クソザコ鳥頭が非順序連想コンテナに入門してみた
- 非順序連想コンテナの実装について、概念図はあくまで概念図で実装はパフォーマンスやメモリ重視でかな〜〜り工夫されている。
- libstdc++の実装には計算オーダー的にグレーな実装がされている場合がある。
- どうも、この界隈のクソザコとは、ライブラリの実装を追い、幾つかの実装の比較ができるようになってから名乗ることが許される称号のようだ。
expectedによるエラーハンドリング
- 毎回頭を悩ませるエラーハンドリングの新しい仕組みについて。
- まだ制式採用されたわけではないので利用できないが、やりたいことは理解できた。
メモリモデル再入門
- 変数とは何?マルチスレッドでのロックの話。
- バグを出したくなければData Race Freeなコードを書け。
- 2スレッドでtryLockに失敗したからといって、スレッド1でロックが成功しているわけではない。
- 静的解析で指摘してくれる(google/sanitizers · GitHub)。
ほか、懇親会や休憩時間で聞けたこと
- Emscriptenの例外対応はONにするとパフォーマンスが落ちるのでデフォルトOFFになっている(ヤベ)。

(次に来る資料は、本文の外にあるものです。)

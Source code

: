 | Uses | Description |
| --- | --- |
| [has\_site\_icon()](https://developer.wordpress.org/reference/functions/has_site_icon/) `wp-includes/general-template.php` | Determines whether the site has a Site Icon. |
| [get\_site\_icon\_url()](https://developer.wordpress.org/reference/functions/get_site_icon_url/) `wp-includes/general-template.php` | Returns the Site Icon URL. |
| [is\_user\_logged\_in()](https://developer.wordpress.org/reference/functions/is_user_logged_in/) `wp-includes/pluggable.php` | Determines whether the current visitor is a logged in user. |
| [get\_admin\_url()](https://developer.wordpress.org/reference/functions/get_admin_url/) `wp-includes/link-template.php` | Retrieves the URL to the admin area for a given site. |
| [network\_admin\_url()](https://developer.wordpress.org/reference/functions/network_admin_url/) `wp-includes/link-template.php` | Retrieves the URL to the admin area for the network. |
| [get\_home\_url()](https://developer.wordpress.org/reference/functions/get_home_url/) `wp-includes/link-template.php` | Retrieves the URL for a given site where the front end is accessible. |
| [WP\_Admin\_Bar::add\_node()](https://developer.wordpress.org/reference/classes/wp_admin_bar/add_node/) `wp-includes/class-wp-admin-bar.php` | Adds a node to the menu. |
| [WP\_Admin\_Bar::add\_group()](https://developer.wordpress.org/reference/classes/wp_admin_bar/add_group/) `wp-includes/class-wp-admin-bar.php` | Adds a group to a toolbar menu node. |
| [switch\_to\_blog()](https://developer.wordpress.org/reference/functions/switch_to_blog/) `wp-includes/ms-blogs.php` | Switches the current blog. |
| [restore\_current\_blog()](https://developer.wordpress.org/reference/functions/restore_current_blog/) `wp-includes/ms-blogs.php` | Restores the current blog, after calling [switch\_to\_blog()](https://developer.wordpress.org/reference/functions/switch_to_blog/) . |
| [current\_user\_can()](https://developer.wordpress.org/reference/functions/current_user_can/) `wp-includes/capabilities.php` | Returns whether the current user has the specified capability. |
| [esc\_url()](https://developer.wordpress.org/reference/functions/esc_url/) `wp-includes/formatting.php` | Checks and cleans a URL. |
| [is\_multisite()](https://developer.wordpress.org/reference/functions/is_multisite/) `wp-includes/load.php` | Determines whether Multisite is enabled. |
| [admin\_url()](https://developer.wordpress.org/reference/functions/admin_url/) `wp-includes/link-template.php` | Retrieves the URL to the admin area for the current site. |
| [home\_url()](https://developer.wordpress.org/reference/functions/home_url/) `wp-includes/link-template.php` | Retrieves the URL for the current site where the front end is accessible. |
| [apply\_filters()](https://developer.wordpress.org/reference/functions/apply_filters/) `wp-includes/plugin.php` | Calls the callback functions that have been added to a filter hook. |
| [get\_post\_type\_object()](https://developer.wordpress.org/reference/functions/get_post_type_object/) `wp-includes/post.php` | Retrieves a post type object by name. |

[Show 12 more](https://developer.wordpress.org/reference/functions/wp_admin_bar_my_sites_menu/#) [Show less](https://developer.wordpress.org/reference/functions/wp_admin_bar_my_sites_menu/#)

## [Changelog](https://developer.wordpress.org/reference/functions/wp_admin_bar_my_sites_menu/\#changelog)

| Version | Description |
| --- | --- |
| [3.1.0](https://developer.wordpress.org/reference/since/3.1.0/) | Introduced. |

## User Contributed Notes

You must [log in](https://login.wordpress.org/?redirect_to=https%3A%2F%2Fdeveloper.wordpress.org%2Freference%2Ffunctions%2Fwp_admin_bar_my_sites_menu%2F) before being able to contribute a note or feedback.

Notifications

- libuvのようなcallback登録を行うライブラリとC++の例外の扱いについて実装のヒントをもらえた。
- armプロセッサはx86系に比べメモリバリアを厳としないとData Race時に異常値を持ってクラッシュしやすい。
- x86上で動くarmエミュレータはホストのメモリに守られるため実機のみで再現する厄介なバグに遭遇する可能性がある。
- Boostのテスト環境はボランティアによるもの。CPUアーキテクチャ×コンパイラバージョン×OS他の環境による組み合わせ数の爆発でかなり大変。